Laura Lee Shink, who plays Willie, is a tall woman, which makes it hard for her to be physically convincing as a twelve year old. Probably it for this reason that she chose to concentrate most of her acting in her childish voice. Shink emphasized the playful and forlorn aspects of the character, and avoided trying to incorporate precocious sexuality. The hooker look in heavy make up is so popular among young teens these days that it may have lost its power to shock. For this production, grotesque smears of color were used instead of a exaggeration attempt at a movie-star's seductiveness. This clown mask cost Shink some of her facial expressiveness, and also made Willie's downward course seem less inevitable. Liam Sullivan did very little with the boy, Tom -- which seems exactly right. Tom shares more traits with author Williams than his childhood name. Tom in "This Property" is mainly an ear and an eye, sympathetic but at the same time ruthlessly avid for forbidden knowledge.

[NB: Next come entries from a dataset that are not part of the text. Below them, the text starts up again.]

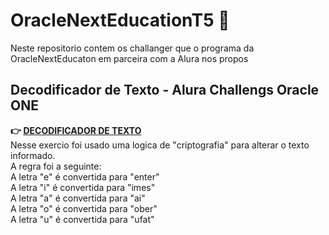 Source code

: 
<h1>OracleNextEducationT5 🤖</h1>
<p>Neste repositorio contem os challanger que o programa da OracleNextEducaton em parceira com  a Alura nos propos
</p>


<h2>Decodificador de Texto - Alura Challengs Oracle ONE</h2>


<p><strong>👉 <a
            href="https://portoheitor.github.io/OracleNextEducationT5/ChallangerIniciante/index.html">DECODIFICADOR DE TEXTO</a></strong> <br>
    Nesse exercio foi usado uma logica de "criptografia"  para alterar o texto informado.<br>
    A regra foi a seguinte:<br>
    A letra "e" é convertida para "enter"<br>
    A letra "i" é convertida para "imes"<br>
    A letra "a" é convertida para "ai"<br>
    A letra "o" é convertida para "ober"<br>
    A letra "u" é convertida para "ufat"</p><br>
    
    
    
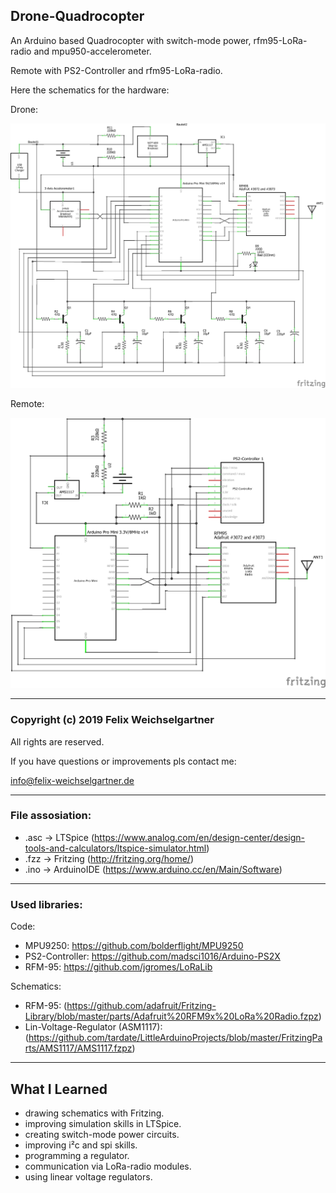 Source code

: ## Drone-Quadrocopter

An Arduino based Quadrocopter with switch-mode power, rfm95-LoRa-radio and mpu950-accelerometer.

Remote with PS2-Controller and rfm95-LoRa-radio.

Here the schematics for the hardware:

Drone:

![img](https://github.com/FelixWeichselgartner/Drone-Quadrocopter/blob/master/schematics/Drone-Schematic.png)

Remote:

![img](https://github.com/FelixWeichselgartner/Drone-Quadrocopter/blob/master/schematics/Remote-Schematic.png)

*****************************************************************************************

### Copyright (c) 2019 Felix Weichselgartner

All rights are reserved.

If you have questions or improvements pls contact me:

info@felix-weichselgartner.de

*****************************************************************************************

### File assosiation:

* .asc -> LTSpice (https://www.analog.com/en/design-center/design-tools-and-calculators/ltspice-simulator.html)
* .fzz -> Fritzing (http://fritzing.org/home/)
* .ino -> ArduinoIDE (https://www.arduino.cc/en/Main/Software)

*****************************************************************************************

### Used libraries:

Code:
* MPU9250: https://github.com/bolderflight/MPU9250
* PS2-Controller: https://github.com/madsci1016/Arduino-PS2X
* RFM-95: https://github.com/jgromes/LoRaLib

Schematics:
* RFM-95: (https://github.com/adafruit/Fritzing-Library/blob/master/parts/Adafruit%20RFM9x%20LoRa%20Radio.fzpz)
* Lin-Voltage-Regulator (ASM1117): (https://github.com/tardate/LittleArduinoProjects/blob/master/FritzingParts/AMS1117/AMS1117.fzpz)

*****************************************************************************************

## What I Learned

* drawing schematics with Fritzing.
* improving simulation skills in LTSpice.
* creating switch-mode power circuits.
* improving i²c and spi skills.
* programming a regulator.
* communication via LoRa-radio modules.
* using linear voltage regulators.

"Hello From Bertha" is one more version of the same old story-- the last days of a desperate woman who has sold her sexual favors. Kristen Wold takes Bertha full-tilt, shrieking and clawing and shaking in fevered excitement, then dropping into exhaustion. Charlotte Peed plays Goldie, the not unsympathetic madam.
"Talk To Me Like the Rain and Let Me Listen", the final piece, is an ode to despair, spoken -- almost as monologues -- by a pair of lovers in a cheap hotel room. It is a world of pain: the cool purifying pain of isolation and peace, which is a kind of slow death; or the feverish and filthy pain of connection without tenderness, of sex and alcohol and drugs and casual cruelty. The haunting image is of a naked drunk waking up in a bathtub full of melting ice cubes. Luis Astudillo and Rose Liberace were very fine in this, letting Williams' pain flow through them and into the audience with rare tact and grace.